Hanna vertraute Viktor. Also war sie zu ihm gegangen und hatte ihn gebeten, mit ihr zu schlafen. Er weigerte sich. Erst als sie drohte, sich dann jemand anderes für das Experiment zu suchen, hatte er widerstrebend eingewilligt. Sie waren ganz langsam und vorsichtig gewesen. Eigentlich war er ganz passiv geblieben, hatte sich völlig in ihre Hand begeben. Es war mit keinen Schmerzen verbunden, aber es war auch kein lustvolles Erlebnis gewesen.
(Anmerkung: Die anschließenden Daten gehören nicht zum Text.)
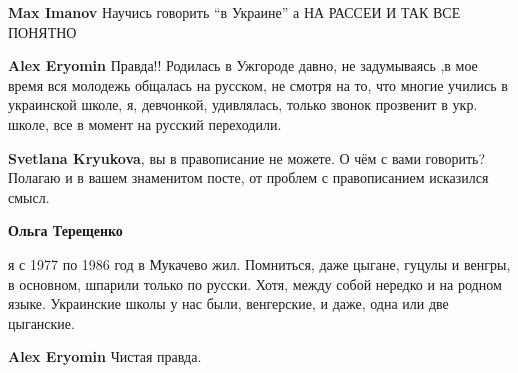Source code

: \begin{itemize}
\begin{itemize}
 
\textbf{Max Imanov} Научись говорить \enquote{в Украине} а НА РАССЕИ И ТАК ВСЕ ПОНЯТНО

 
\textbf{Alex Eryomin} Правда!!
Родилась в Ужгороде давно, не задумываясь ,в мое время вся молодежь общалась на русском, не смотря на то, что многие учились в украинской школе, я, девчонкой, удивлялась, только звонок прозвенит в укр. школе, все в момент на русский переходили.

 
\textbf{Svetlana Kryukova}, вы в правописание не можете. О чём с вами говорить? Полагаю и в вашем знаменитом посте, от проблем с правописанием исказился смысл.

 
\textbf{Ольга Терещенко} 

я с 1977 по 1986 год в Мукачево жил. Помниться, даже цыгане, гуцулы и венгры, в
основном, шпарили только по русски. Хотя, между собой нередко и на родном
языке. Украинские школы у нас были, венгерские, и даже, одна или две цыганские.

 
\textbf{Alex Eryomin} Чистая правда.

 

\end{itemize}
\end{itemize}
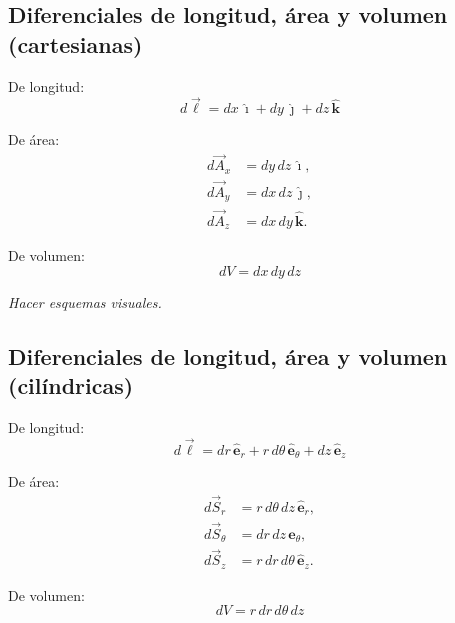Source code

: \documentclass[a4paper,12pt]{article}
\begin{document}
\newpage

\subsection*{Diferenciales de longitud, área y volumen (cartesianas)}

De longitud:
\[
d\vec{\ell} = dx\,\hat{\imath} + dy\,\hat{\jmath} + dz\,\hat{\mathbf k}
\]

De área:
\[
\begin{aligned}
d\vec{A}_x &= dy\,dz\,\hat{\imath},\\
d\vec{A}_y &= dx\,dz\,\hat{\jmath},\\
d\vec{A}_z &= dx\,dy\,\hat{\mathbf k}.
\end{aligned}
\]

De volumen:
\[
dV = dx\,dy\,dz
\]

\textit{Hacer esquemas visuales.}


\subsection*{Diferenciales de longitud, área y volumen (cilíndricas)}

De longitud:
\[
d\vec{\ell} = dr\,\hat{\mathbf e}_r + r\,d\theta\,\hat{\mathbf e}_\theta + dz\,\hat{\mathbf e}_z
\]

De área:
\[
\begin{aligned}
d\vec{S}_r      &= r\,d\theta\,dz\,\hat{\mathbf e}_r,\\
d\vec{S}_\theta &= dr\,dz\,\hat{\mathbf e}_\theta,\\
d\vec{S}_z      &= r\,dr\,d\theta\,\hat{\mathbf e}_z.
\end{aligned}
\]

De volumen:
\[
dV = r\,dr\,d\theta\,dz
\]

\begin{center}
\end{center}
\end{document}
Bei Marie dagegen schienen allein die Berührungen von Lukas etwas zu sein, das sie alles um sich herum vergessen ließ. Völlig versunken, losgelöst von der Welt, die sie umgab, so war ihr Marie vorgekommen. Genauso wollte sie sich verlieren, ihren Panzer hinter sich lassen. Einfach alles vergessen und nur sie selbst sein, ohne die Angst, verletzt zu werden. Er hatte ihr nicht wehgetan, aber sie hatte auch nichts empfunden. Sie war noch in der gleichen Nacht aufgestanden und nach Hause geschlichen.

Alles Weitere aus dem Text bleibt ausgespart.